In certain processors such as the Intel® Itanium® processor, the on-chip registers are divided into static registers and stacked registers. A register stack engine defines a register stack as a limited number of stacked registers (e.g., ninety six in the case of the Itanium® processor) referred to as architectural registers. The register stack engine thus maps architectural stacked registers to physical registers. The physical registers allocated in the stack may be written to and then overwritten by subsequent instructions. The register stack engine may store and load the values of stacked registers to and from memory at function entries and exits.

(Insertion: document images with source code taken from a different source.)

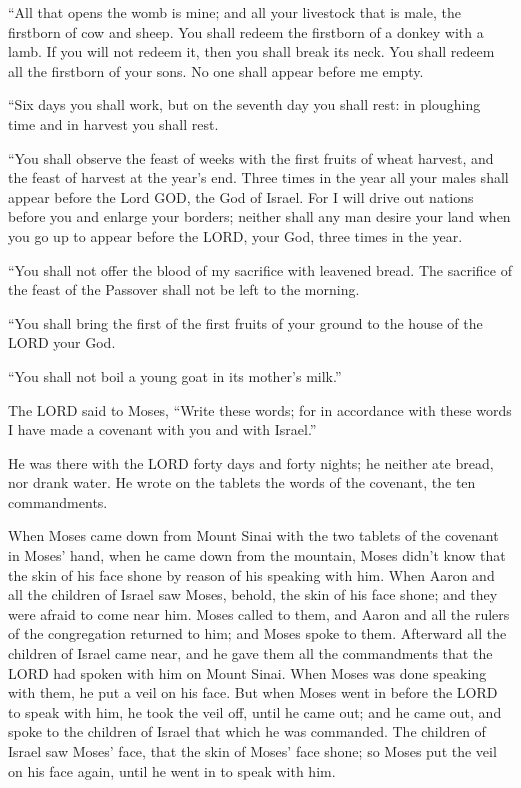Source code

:  ``All that opens the womb is mine; and all your
livestock that is male, the firstborn of cow and sheep. 
You shall redeem the firstborn of a donkey with a lamb. If you will not
redeem it, then you shall break its neck. You shall redeem all the
firstborn of your sons. No one shall appear before me empty.

 ``Six days you shall work, but on the seventh day you
shall rest: in ploughing time and in harvest you shall rest.

 ``You shall observe the feast of weeks with the first
fruits of wheat harvest, and the feast of harvest at the year's end.
 Three times in the year all your males shall appear
before the Lord GOD, the God of Israel.  For I will drive
out nations before you and enlarge your borders; neither shall any man
desire your land when you go up to appear before the LORD, your God,
three times in the year.

 ``You shall not offer the blood of my sacrifice with
leavened bread. The sacrifice of the feast of the Passover shall not be
left to the morning.

 ``You shall bring the first of the first fruits of your
ground to the house of the LORD your God.

``You shall not boil a young goat in its mother's milk.''

 The LORD said to Moses, ``Write these words; for in
accordance with these words I have made a covenant with you and with
Israel.''

 He was there with the LORD forty days and forty nights;
he neither ate bread, nor drank water. He wrote on the tablets the words
of the covenant, the ten commandments.

 When Moses came down from Mount Sinai with the two
tablets of the covenant in Moses' hand, when he came down from the
mountain, Moses didn't know that the skin of his face shone by reason of
his speaking with him.  When Aaron and all the children
of Israel saw Moses, behold, the skin of his face shone; and they were
afraid to come near him.  Moses called to them, and Aaron
and all the rulers of the congregation returned to him; and Moses spoke
to them.  Afterward all the children of Israel came near,
and he gave them all the commandments that the LORD had spoken with him
on Mount Sinai.  When Moses was done speaking with them,
he put a veil on his face.  But when Moses went in before
the LORD to speak with him, he took the veil off, until he came out; and
he came out, and spoke to the children of Israel that which he was
commanded.  The children of Israel saw Moses' face, that
the skin of Moses' face shone; so Moses put the veil on his face again,
until he went in to speak with him.

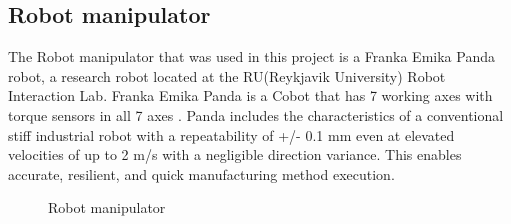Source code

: \subsection{Robot manipulator\label{subsec:robot}}
The Robot manipulator that was used in this project is a Franka Emika Panda robot, a research robot located at the RU(Reykjavik University) Robot Interaction Lab. Franka Emika Panda is a Cobot that has 7 working axes with torque sensors in all 7 axes \cite{gmbh_franka_nodate}. Panda includes the characteristics of a conventional stiff industrial robot with a repeatability of +/- 0.1 mm even at elevated velocities of up to 2 m/s with a negligible direction variance. This enables accurate, resilient, and quick manufacturing method execution. 
\begin{figure}[h]
 \centering
 \hfill
 \caption{Robot manipulator}
 \label{figure: frankaemika}
\end{figure}

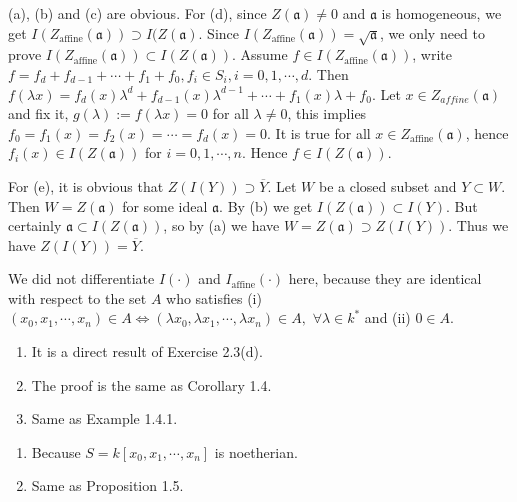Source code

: \begin{solution}
  (a), (b) and (c) are obvious. For (d), since $Z(\mathfrak{a})\neq 0$ and $\mathfrak{a}$ is homogeneous, we get $I(Z_{\mathrm{affine}}\left( \mathfrak{a} \right) )\supset I(Z\left( \mathfrak{a} \right) $. Since $I\left( Z_{\mathrm{affine}}(\mathfrak{a}) \right)= \sqrt{\mathfrak{a}}$, we only need to prove $I\left( Z_{\mathrm{affine}}(\mathfrak{a}) \right)\subset I\left( Z(\mathfrak{a}) \right)  $. Assume $f\in I\left( Z_{\mathrm{affine}}(\mathfrak{a}) \right) $,
  write $f=f_d+f_{d-1}+\cdots +f_1+f_0, f_i \in S_i,i=0,1,\cdots,d$. Then 
  $f(\lambda x)=f_d(x)\lambda^{d}+f_{d-1}(x)\lambda^{d-1}+\cdots+f_1(x)\lambda+f_0$. Let $x \in Z_{affine}(\mathfrak{a})$ and fix it, $g(\lambda):=f(\lambda x)=0$ for all $\lambda\neq 0$, this implies $f_0=f_1(x)=f_2(x)=\cdots=f_d(x)=0$. It is true for all $x\in Z_{\mathrm{affine}}(\mathfrak{a})$, hence $f_i(x) \in I(Z(\mathfrak{a}))$ for $i=0,1,\cdots,n$. Hence $f \in I(Z(\mathfrak{a}))$.

  For (e), it is obvious that $Z\left( I(Y) \right) \supset \overline{Y}$. Let $W$ be a closed subset and  $Y\subset W$. Then $W=Z(\mathfrak{a})$ for some ideal $\mathfrak{a}$. By (b) we get $I\left( Z(\mathfrak{a}) \right)\subset I(Y) $. But certainly $\mathfrak{a}\subset I\left( Z\left( \mathfrak{a} \right)  \right) $, so by (a) we have $W=Z\left( \mathfrak{a} \right) \supset Z\left( I\left( Y \right)  \right) $.  Thus we have $Z\left( I\left( Y \right)  \right) = \overline{Y}$. 
\end{solution}
\begin{remark}
  We did not differentiate $I(\cdot )$ and $I_{\mathrm{affine}}(\cdot )$ here, because they are identical with respect to the set $A$ who satisfies (i) $(x_0,x_1,\cdots,x_n) \in A\Leftrightarrow (\lambda x_0,\lambda x_1,\cdots,\lambda x_n) \in A,$ $ \forall \lambda \in k^{*} $ and (ii) $0\in A$.
\end{remark}
\begin{solution}
  \begin{enumerate}
    \item It is a direct result of Exercise 2.3(d).
    \item The proof is the same as Corollary 1.4.
    \item Same as Example 1.4.1.
  \end{enumerate}
\end{solution}
\begin{solution}
  \begin{enumerate}
    \item Because $S=k[x_0,x_1,\cdots,x_n]$ is noetherian.
    \item Same as Proposition 1.5.
  \end{enumerate}
\end{solution}
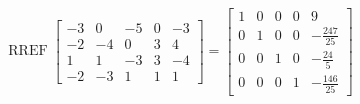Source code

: \begin{exerciseAnswer} 


\[\operatorname{RREF} \left[\begin{array}{ccccc}
-3 & 0 & -5 & 0 & -3 \\
-2 & -4 & 0 & 3 & 4 \\
1 & 1 & -3 & 3 & -4 \\
-2 & -3 & 1 & 1 & 1
\end{array}\right] = \left[\begin{array}{ccccc}
1 & 0 & 0 & 0 & 9 \\
0 & 1 & 0 & 0 & -\frac{247}{25} \\
0 & 0 & 1 & 0 & -\frac{24}{5} \\
0 & 0 & 0 & 1 & -\frac{146}{25}
\end{array}\right] \]



\end{exerciseAnswer}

At a function entry to the processor, a special instruction, (e.g., “alloc”) allocates the registers on the register stack for incoming parameters, temporal or local parameters and outgoing parameters that are needed for function calls. The incoming, local and outgoing parameters are used to store variables needed to execute the function and are referred to as architectural registers used by machine instructions. A result register is used by the alloc instruction to store the previous function state register. When the function exits, the previous function state register is used to restore the original values in the stacked registers for further use. The restoration of data to registers from memory increases bus traffic and slows instruction execution.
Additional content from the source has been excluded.